By Nathan Barton
One of the many ways in which people seek to “reduce” the corrupt power of government is to restrain government agencies by reducing their workload through contracting out, thus reducing government direct employment. It sounds good, but its a nasty business.
A basic “biblical” principle of “be not unequally yoked” is generally applied to marriage. But the concept seems equally applicable to business relationships (partnerships, employment, and clients and customers). And especially to political and governmental relations. Although this is a religious concept, does it not apply as well to lovers of liberty? I submit to my readers that indeed it does.
Consider, for example, the very popular idea of “public-private partnerships” in which various government entities and agencies enter into agreements, (short or long term) relationships with one or more private business entities (usually but not always corporations or limited-liability companies of some sort).
These can be very limited and small; the local county governing board which contracts with an attorney in private practice to represent and advise them, rather than hiring on an attorney. A short-term contract in which a local telecommunications company acts as an answering service for a local government agency to get feedback on a proposed project or a issue generating debate and concern.
Or they can be massive, involving hundreds of millions of dollars and tens of thousands of man- and equipment-hours, including everything from hiring mercenaries for overseas to contracting for speed-cameras, surveillance, inspections and enforcement of environmental laws, operating prisons and jails and schools (school districts), and much more.
Whatever form they take, they represent a threat to liberty. Sometimes that threat is significant, and sometimes it is just a potential threat which risk is offset by the advantages, especially for those opposed to government.

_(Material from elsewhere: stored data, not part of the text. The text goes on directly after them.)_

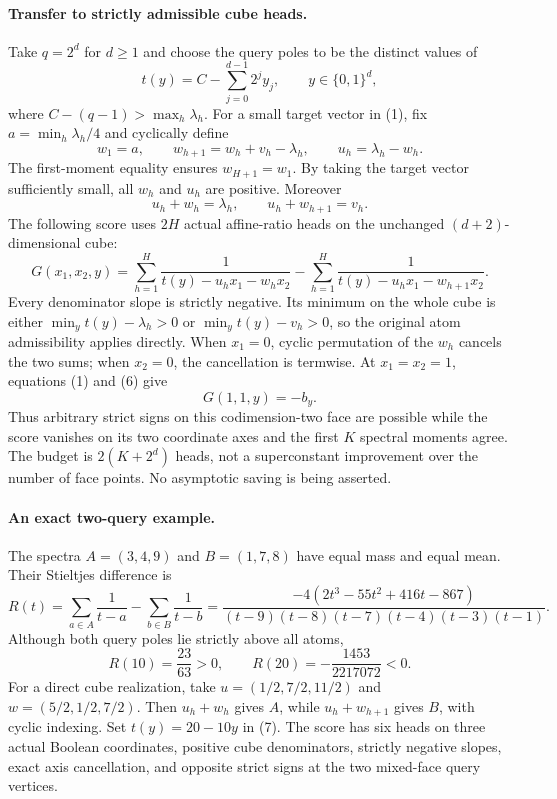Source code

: \documentclass[11pt]{article}
\begin{document}
\paragraph{Transfer to strictly admissible cube heads.}
Take $q=2^d$ for $d\geq1$ and choose the query poles to be the
distinct values of
\[
       t(y)=C-\sum_{j=0}^{d-1}2^j y_j,
       \qquad y\in\{0,1\}^d,
 \tag{4}
\]
where $C-(q-1)>\max_h\lambda_h$.
For a small target vector in (1), fix
$a=\min_h\lambda_h/4$ and cyclically define
\[
 w_1=a,\qquad w_{h+1}=w_h+v_h-\lambda_h,
 \qquad u_h=\lambda_h-w_h.
 \tag{5}
\]
The first-moment equality ensures $w_{H+1}=w_1$. By taking the
target vector sufficiently small, all $w_h$ and $u_h$ are positive.
Moreover
\[
       u_h+w_h=\lambda_h,
       \qquad u_h+w_{h+1}=v_h.
 \tag{6}
\]
The following score uses $2H$ actual affine-ratio heads on the
unchanged $(d+2)$-dimensional cube:
\[
 G(x_1,x_2,y)=
 \sum_{h=1}^H\frac1{t(y)-u_hx_1-w_hx_2}
 -\sum_{h=1}^H\frac1{t(y)-u_hx_1-w_{h+1}x_2}.
 \tag{7}
\]
Every denominator slope is strictly negative. Its minimum on the
whole cube is either $\min_y t(y)-\lambda_h>0$ or
$\min_y t(y)-v_h>0$, so the original atom admissibility applies
directly. When $x_1=0$, cyclic permutation of the $w_h$ cancels the
two sums; when $x_2=0$, the cancellation is termwise. At
$x_1=x_2=1$, equations (1) and (6) give
\[
                 G(1,1,y)=-b_y.
 \tag{8}
\]
Thus arbitrary strict signs on this codimension-two face are
possible while the score vanishes on its two coordinate axes and
the first $K$ spectral moments agree. The budget is $2(K+2^d)$
heads, not a superconstant improvement over the number of face
points. No asymptotic saving is being asserted.

\paragraph{An exact two-query example.}
The spectra $A=(3,4,9)$ and $B=(1,7,8)$ have equal mass and equal
mean. Their Stieltjes difference is
\[
 R(t)=\sum_{a\in A}\frac1{t-a}-\sum_{b\in B}\frac1{t-b}
 =\frac{-4(2t^3-55t^2+416t-867)}
 {(t-9)(t-8)(t-7)(t-4)(t-3)(t-1)}.
 \tag{9}
\]
Although both query poles lie strictly above all atoms,
\[
                 R(10)=\frac{23}{63}>0,
 \qquad R(20)=-\frac{1453}{2217072}<0.
 \tag{10}
\]
For a direct cube realization, take
$u=(1/2,7/2,11/2)$ and $w=(5/2,1/2,7/2)$.
Then $u_h+w_h$ gives $A$, while $u_h+w_{h+1}$ gives $B$,
with cyclic indexing. Set $t(y)=20-10y$ in (7). The score has
six heads on three actual Boolean coordinates, positive cube
denominators, strictly negative slopes, exact axis cancellation,
and opposite strict signs at the two mixed-face query vertices.
\end{document}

Since government is almost ALWAYS the dominant, more powerful, partner, these partnerships are usually situations in which the private partner (whether for-profit or non-profit) submits to the demands of the state. Although usually driven by profit or altruistic motives, fear is a strong element in the binding together. That binding, that yoke, is very, very unequal.
Indeed, without much time or effort involved, the private-sector partner becomes little more than a puppet, a hollow shill, for its government ally. Oh, the private sector is well-paid (indeed, probably paid far better than those who do not accept the tyrant’s coin). Its love of money betrays it to a future of servitude and play-acting. Why? Because even the largest of corporations, scattered across counties and states and nations, are but a small fraction of the people and wealth at the command of the governments facing it. And all too often, the private organization has already sold its birthright and its soul for a bowl of porridge; the “benefits” and gratuities that government uses to woo people and groups to the dark side.
And as I wrote earlier, it happens on a very wide range of scales: the PTA or parent-teacher organization teamed up with the local government-run, tax-funded school is quickly just a mouthpiece for the school’s administration and parasitic teachers’ union. The “big construction” firms are lapdogs to the highway department and the special interest groups – even when it seems that the bureaucrats are puppets of the contractors.
Oy! Public-private partnerships are as unequal a marriage as the nine-year-old girl married to the 50-year-old “prophet” and warlord. And about as sick a relationship, as well.
Mama’s Note: Underlying all of this is, of course, the false belief that any non-voluntary government has the authority to do any of these things – with or without the private sector involved. Questioning that “authority” is the rational first step to solving the problems. Rejecting that “authority” completely is a very serious step that must be taken before individual liberty will gain any real traction in our lives.